Gray gases and Kirchhoff’s law
What we need to understand first is what a Gray gas is. In Gray gas theory radiation properties (Absorbtivity, emissivity, reflectivity) of a gas are wavelength independent. In the same way the radiation properties of surrounding surface are also wavelength independent. In Simcenter STAR-CCM+, Kirchhoff’s law of thermal radiation is active by default. The law states that emissivity and absorptivity is equal. This law is generally valid when a system is in thermal equilibrium, or at least close to thermal equilibrium. Meaning that the surfaces in a system are all the same, or near the same temperature. This can be deactivated in Simcenter STAR-CCM+, but that applicability will not be further discussed in this article.

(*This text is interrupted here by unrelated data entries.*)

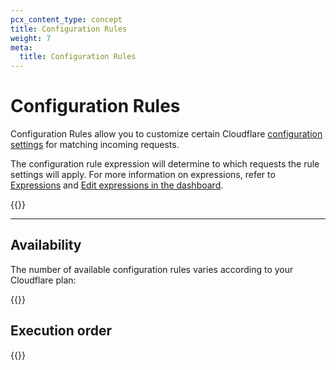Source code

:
 ```yaml
---
pcx_content_type: concept
title: Configuration Rules
weight: 7
meta:
  title: Configuration Rules
---
```


# Configuration Rules

Configuration Rules allow you to customize certain Cloudflare [configuration settings](/rules/configuration-rules/settings/) for matching incoming requests.

The configuration rule expression will determine to which requests the rule settings will apply. For more information on expressions, refer to [Expressions](/ruleset-engine/rules-language/expressions/) and [Edit expressions in the dashboard](/ruleset-engine/rules-language/expressions/edit-expressions/).

{{<render file="_rules-requirements.md" withParameters="Configuration Rules require">}}

---

## Availability

The number of available configuration rules varies according to your Cloudflare plan:

{{<feature-table id="rules.config_rules">}}

## Execution order

{{<render file="_product_execution_order.md">}}
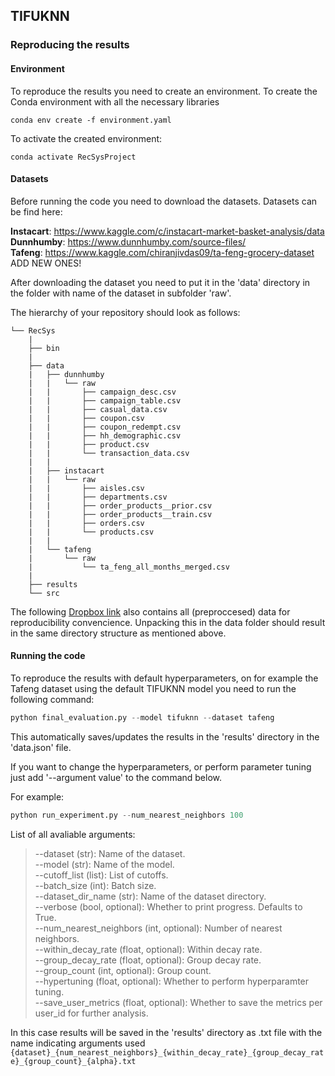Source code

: ## TIFUKNN

### Reproducing the results

#### Environment

To reproduce the results you need to create an environment.
To create the Conda environment with all the necessary libraries 
```shell
conda env create -f environment.yaml
```

To activate the created environment:
```shell
conda activate RecSysProject
```

#### Datasets

Before running the code you need to download the datasets. Datasets can be find here:

**Instacart**: https://www.kaggle.com/c/instacart-market-basket-analysis/data \
**Dunnhumby**: https://www.dunnhumby.com/source-files/ \
**Tafeng**: https://www.kaggle.com/chiranjivdas09/ta-feng-grocery-dataset
ADD NEW ONES!

After downloading the dataset you need to put it in the 'data' directory in the folder with name of the dataset in subfolder 'raw'.


The hierarchy of your repository should look as follows:
```
└── RecSys
    |
    ├── bin
    |
    ├── data
    |   ├── dunnhumby
    |   |   └── raw
    |   |       ├── campaign_desc.csv
    |   |       ├── campaign_table.csv
    |   |       ├── casual_data.csv
    |   |       ├── coupon.csv
    |   |       ├── coupon_redempt.csv
    |   |       ├── hh_demographic.csv
    |   |       ├── product.csv
    |   |       └── transaction_data.csv
    |   |     
    |   ├── instacart
    |   |   └── raw
    |   |       ├── aisles.csv
    |   |       ├── departments.csv
    |   |       ├── order_products__prior.csv
    |   |       ├── order_products__train.csv
    |   |       ├── orders.csv
    |   |       └── products.csv
    |   |
    |   └── tafeng
    |       └── raw
    |           └── ta_feng_all_months_merged.csv
    |
    ├── results
    └── src

```

The following [Dropbox link](https://www.dropbox.com/scl/fo/9ytigi0278u1zufp8e86a/h?dl=0&rlkey=rj5fbm835r43pfltblpxu1nbi) also contains all (preproccesed) data for reproducibility convencience. Unpacking this in the data folder should result in the same directory structure as mentioned above.

#### Running the code
To reproduce the results with default hyperparameters, on for example the Tafeng dataset using the default TIFUKNN model you need to run the following command:
```python
python final_evaluation.py --model tifuknn --dataset tafeng
```
This automatically saves/updates the results in the 'results' directory in the 'data.json' file.

If you want to change the hyperparameters, or perform parameter tuning just add '--argument value' to the command below. 

For example:
```python
python run_experiment.py --num_nearest_neighbors 100
```

List of all avaliable arguments:
> --dataset (str): Name of the dataset. \
> --model (str): Name of the model. \
> --cutoff_list (list): List of cutoffs. \
> --batch_size (int): Batch size. \
> --dataset_dir_name (str): Name of the dataset directory. \
> --verbose (bool, optional): Whether to print progress. Defaults to True. \
> --num_nearest_neighbors (int, optional): Number of nearest neighbors. \
> --within_decay_rate (float, optional): Within decay rate. \
> --group_decay_rate (float, optional): Group decay rate. \
> --group_count (int, optional): Group count. \
> --hypertuning (float, optional): Whether to perform hyperparamter tuning. \
> --save_user_metrics (float, optional): Whether to save the metrics per user_id for further analysis.


In this case results will be saved in the 'results' directory as .txt file with the name indicating arguments used 
`{dataset}_{num_nearest_neighbors}_{within_decay_rate}_{group_decay_rate}_{group_count}_{alpha}.txt`

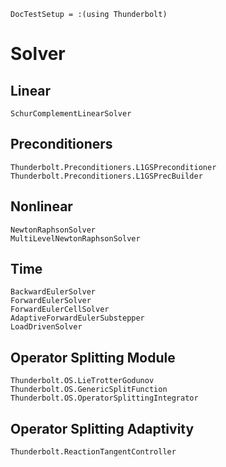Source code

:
 ```@meta
DocTestSetup = :(using Thunderbolt)
```

# Solver

## Linear

```@docs
SchurComplementLinearSolver
```

## Preconditioners

```@docs
Thunderbolt.Preconditioners.L1GSPreconditioner
Thunderbolt.Preconditioners.L1GSPrecBuilder
```

## Nonlinear

```@docs
NewtonRaphsonSolver
MultiLevelNewtonRaphsonSolver
```


## Time

```@docs
BackwardEulerSolver
ForwardEulerSolver
ForwardEulerCellSolver
AdaptiveForwardEulerSubstepper
LoadDrivenSolver
```

## Operator Splitting Module

```@docs
Thunderbolt.OS.LieTrotterGodunov
Thunderbolt.OS.GenericSplitFunction
Thunderbolt.OS.OperatorSplittingIntegrator
```

## Operator Splitting Adaptivity

```@docs
Thunderbolt.ReactionTangentController
```
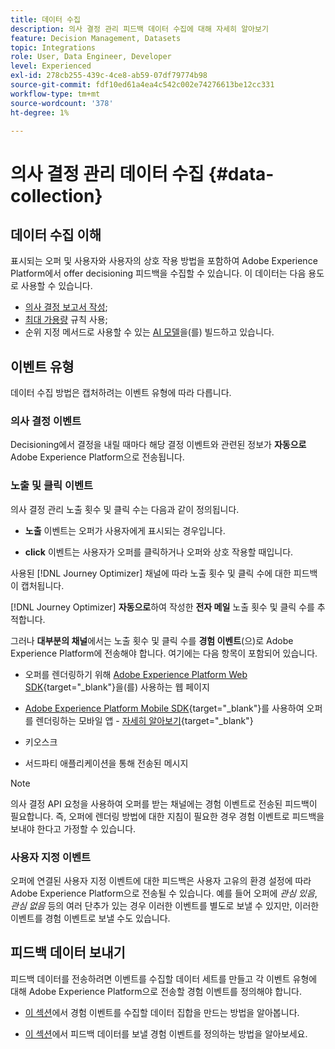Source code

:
 ```yaml
---
title: 데이터 수집
description: 의사 결정 관리 피드백 데이터 수집에 대해 자세히 알아보기
feature: Decision Management, Datasets
topic: Integrations
role: User, Data Engineer, Developer
level: Experienced
exl-id: 278cb255-439c-4ce8-ab59-07df79774b98
source-git-commit: fdf10ed61a4ea4c542c002e74276613be12cc331
workflow-type: tm+mt
source-wordcount: '378'
ht-degree: 1%

---
```


# 의사 결정 관리 데이터 수집 {#data-collection}

## 데이터 수집 이해

표시되는 오퍼 및 사용자와 사용자의 상호 작용 방법을 포함하여 Adobe Experience Platform에서 offer decisioning 피드백을 수집할 수 있습니다. 이 데이터는 다음 용도로 사용할 수 있습니다.

* [의사 결정 보고서 작성](../cja-reporting.md);
* [최대 가용량](../items.md#capping) 규칙 사용;
* 순위 지정 메서드로 사용할 수 있는 [AI 모델](../ranking/create-ranking-strategies.md)을(를) 빌드하고 있습니다.

## 이벤트 유형

데이터 수집 방법은 캡처하려는 이벤트 유형에 따라 다릅니다.

### 의사 결정 이벤트

Decisioning에서 결정을 내릴 때마다 해당 결정 이벤트와 관련된 정보가 **자동으로** Adobe Experience Platform으로 전송됩니다. <!--TBC + link-->

### 노출 및 클릭 이벤트

의사 결정 관리 노출 횟수 및 클릭 수는 다음과 같이 정의됩니다.

* **노출** 이벤트는 오퍼가 사용자에게 표시되는 경우입니다.

* **click** 이벤트는 사용자가 오퍼를 클릭하거나 오퍼와 상호 작용할 때입니다.

사용된 [!DNL Journey Optimizer] 채널에 따라 노출 횟수 및 클릭 수에 대한 피드백이 캡처됩니다.

[!DNL Journey Optimizer] **자동으로**&#x200B;하여 작성한 **전자 메일** 노출 횟수 및 클릭 수를 추적합니다.

그러나 **대부분의 채널**&#x200B;에서는 노출 횟수 및 클릭 수를 **경험 이벤트**(으)로 Adobe Experience Platform에 전송해야 합니다. 여기에는 다음 항목이 포함되어 있습니다.

* 오퍼를 렌더링하기 위해 [Adobe Experience Platform Web SDK](https://experienceleague.adobe.com/docs/experience-platform/edge/home.html){target="_blank"}을(를) 사용하는 웹 페이지

* [Adobe Experience Platform Mobile SDK](https://experienceleague.adobe.com/docs/platform-learn/data-collection/mobile-sdk/overview.html){target="_blank"}를 사용하여 오퍼를 렌더링하는 모바일 앱 - [자세히 알아보기](https://developer.adobe.com/client-sdks/documentation/adobe-journey-optimizer-decisioning/#ab-sj-tracking-servers){target="_blank"}
* 키오스크
* 서드파티 애플리케이션을 통해 전송된 메시지
  <!--Mobile push notifications authored by [!DNL Journey Optimizer] - [Learn more](https://developer.adobe.com/client-sdks/documentation/adobe-journey-optimizer/api-reference/#handlenotificationresponse){target="_blank"}-->

>[!NOTE]
>
>의사 결정 API 요청을 사용하여 오퍼를 받는 채널에는 경험 이벤트로 전송된 피드백이 필요합니다. 즉, 오퍼에 렌더링 방법에 대한 지침이 필요한 경우 경험 이벤트로 피드백을 보내야 한다고 가정할 수 있습니다.

### 사용자 지정 이벤트

오퍼에 연결된 사용자 지정 이벤트에 대한 피드백은 사용자 고유의 환경 설정에 따라 Adobe Experience Platform으로 전송될 수 있습니다. 예를 들어 오퍼에 *관심 있음*, *관심 없음* 등의 여러 단추가 있는 경우 이러한 이벤트를 별도로 보낼 수 있지만, 이러한 이벤트를 경험 이벤트로 보낼 수도 있습니다.

## 피드백 데이터 보내기

피드백 데이터를 전송하려면 이벤트를 수집할 데이터 세트를 만들고 각 이벤트 유형에 대해 Adobe Experience Platform으로 전송할 경험 이벤트를 정의해야 합니다.

* [이 섹션](create-dataset.md)에서 경험 이벤트를 수집할 데이터 집합을 만드는 방법을 알아봅니다.

* [이 섹션](schema-requirement.md)에서 피드백 데이터를 보낼 경험 이벤트를 정의하는 방법을 알아보세요.
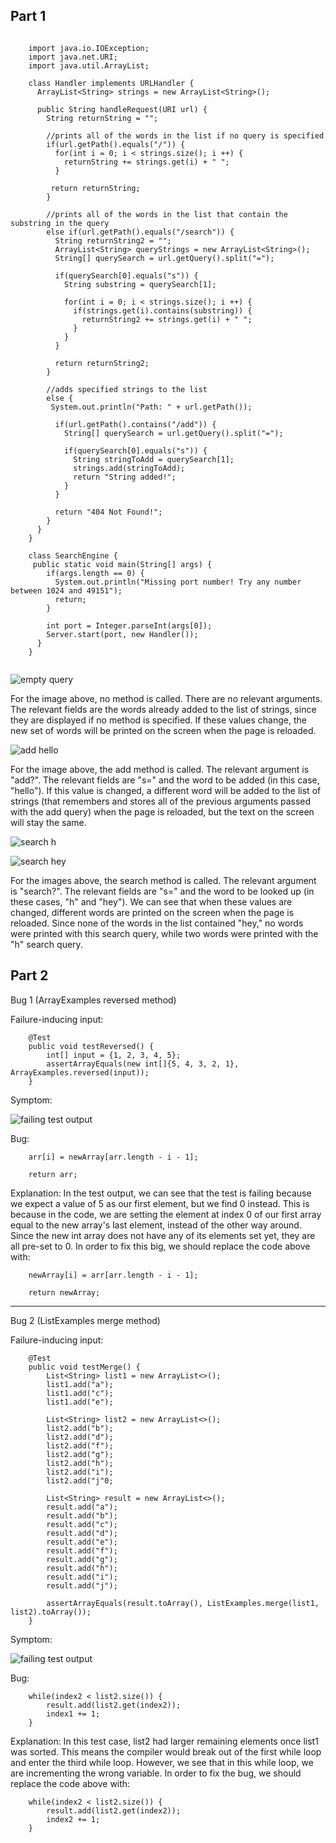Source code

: ## Part 1
```

    import java.io.IOException;
    import java.net.URI;
    import java.util.ArrayList;

    class Handler implements URLHandler {
      ArrayList<String> strings = new ArrayList<String>();
  
      public String handleRequest(URI url) {
        String returnString = "";
           
        //prints all of the words in the list if no query is specified
        if(url.getPath().equals("/")) {
          for(int i = 0; i < strings.size(); i ++) {
            returnString += strings.get(i) + " ";
          }
      
         return returnString;
        }
  
        //prints all of the words in the list that contain the substring in the query
        else if(url.getPath().equals("/search")) {
          String returnString2 = "";
          ArrayList<String> queryStrings = new ArrayList<String>();
          String[] querySearch = url.getQuery().split("=");
    
          if(querySearch[0].equals("s")) {
            String substring = querySearch[1];
      
            for(int i = 0; i < strings.size(); i ++) {
              if(strings.get(i).contains(substring)) {
                returnString2 += strings.get(i) + " ";
              }
            }
          }
    
          return returnString2;
        }
    
        //adds specified strings to the list
        else {
         System.out.println("Path: " + url.getPath());
    
          if(url.getPath().contains("/add")) {
            String[] querySearch = url.getQuery().split("=");
      
            if(querySearch[0].equals("s")) {
              String stringToAdd = querySearch[1];
              strings.add(stringToAdd);
              return "String added!";
            }
          }
    
          return "404 Not Found!";
        }
      }
    }

    class SearchEngine {
     public static void main(String[] args) {
        if(args.length == 0) {
          System.out.println("Missing port number! Try any number between 1024 and 49151");
          return;
        }
    
        int port = Integer.parseInt(args[0]);
        Server.start(port, new Handler());
      }
    }
                                          
```

![empty query](no-query.png)

For the image above, no method is called. There are no relevant arguments. The relevant fields are the words already added to the list of strings, since they are displayed if no method is specified. If these values change, the new set of words will be printed on the screen when the page is reloaded.

![add hello](add-hello.png)

For the image above, the add method is called. The relevant argument is "add?". The relevant fields are "s=" and the word to be added (in this case, "hello"). If this value is changed, a different word will be added to the list of strings (that remembers and stores all of the previous arguments passed with the add query) when the page is reloaded, but the text on the screen will stay the same.

![search h](search-h.png)

![search hey](search-hey.png)

For the images above, the search method is called. The relevant argument is "search?". The relevant fields are "s=" and the word to be looked up (in these cases, "h" and "hey"). We can see that when these values are changed, different words are printed on the screen when the page is reloaded. Since none of the words in the list contained "hey," no words were printed with this search query, while two words were printed with the "h" search query.

## Part 2
Bug 1 (ArrayExamples reversed method)

Failure-inducing input:

```
    @Test
    public void testReversed() {
        int[] input = {1, 2, 3, 4, 5};
        assertArrayEquals(new int[]{5, 4, 3, 2, 1}, ArrayExamples.reversed(input));
    }
```

Symptom:

![failing test output](arraytestsrev-fail.png)

Bug:
```
    arr[i] = newArray[arr.length - i - 1];
    
    return arr;
```

Explanation:
In the test output, we can see that the test is failing because we expect a value of 5 as our first element, but we find 0 instead. This is because in the code, we are setting the element at index 0 of our first array equal to the new array's last element, instead of the other way around. Since the new int array does not have any of its elements set yet, they are all pre-set to 0. In order to fix this big, we should replace the code above with:
```
    newArray[i] = arr[arr.length - i - 1];
    
    return newArray;
```

***

Bug 2 (ListExamples merge method)

Failure-inducing input:

```
    @Test
    public void testMerge() {
        List<String> list1 = new ArrayList<>();
        list1.add("a");
        list1.add("c");
        list1.add("e");
        
        List<String> list2 = new ArrayList<>();
        list2.add("b");
        list2.add("d");
        list2.add("f");
        list2.add("g");
        list2.add("h");
        list2.add("i");
        list2.add("j"0;
        
        List<String> result = new ArrayList<>();
        result.add("a");
        result.add("b");
        result.add("c");
        result.add("d");
        result.add("e");
        result.add("f");
        result.add("g");
        result.add("h");
        result.add("i");
        result.add("j");
        
        assertArrayEquals(result.toArray(), ListExamples.merge(list1, list2).toArray());
    }
```

Symptom:

![failing test output](listtestmerge-fail.png)

Bug:
```
    while(index2 < list2.size()) {
        result.add(list2.get(index2));
        index1 += 1;
    }
```

Explanation:
In this test case, list2 had larger remaining elements once list1 was sorted. This means the compiler would break out of the first while loop and enter the third while loop. However, we see that in this while loop, we are incrementing the wrong variable. In order to fix the bug, we should replace the code above with:
```
    while(index2 < list2.size()) {
        result.add(list2.get(index2));
        index2 += 1;
    }
```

It is important not to confuse thermal equilibrium with steady state conditions. Those are not necessarily the same. Take the earth and the sun as an example, the steady state conditions (more or less) are experienced at all times, while at the same time the system is not in thermodynamical equilibrium. The average temperature of earth is around 14°C, while the sun surface is slightly higher at above 5500 °C. The steady state conditions are when time derivatives are zero, while equilibrium refers to equality of temperatures.
The assumption of Gray bodies, Gray surface and Gray gases, where absorptivity is equal to emissivity and radiative properties are wavelength independent, allows for simplifications that are useful from an engineering point of view. Note though, that properties are temperature dependant, as will be evident from the section on Hottel charts.
WSGG
Now that we understand the definition of grey gases, we can go on to describe the theory of Weighted Sum of Grey Gases Model. The WSGG model is an accurate technique for modelling the radiative behaviour of combustion gases. The theory of WSGG is generally considered an accurate way of modelling a media containing H2O and CO2, and sometimes the addition of soot. In Simcenter STAR-CCM+ the WSGG model is limited to the inclusion of specifically H2O and CO2. In Simcenter STAR-CCM+ the input you are expected to provide when selecting the WSGG-model is called OPL (Optical Path Length).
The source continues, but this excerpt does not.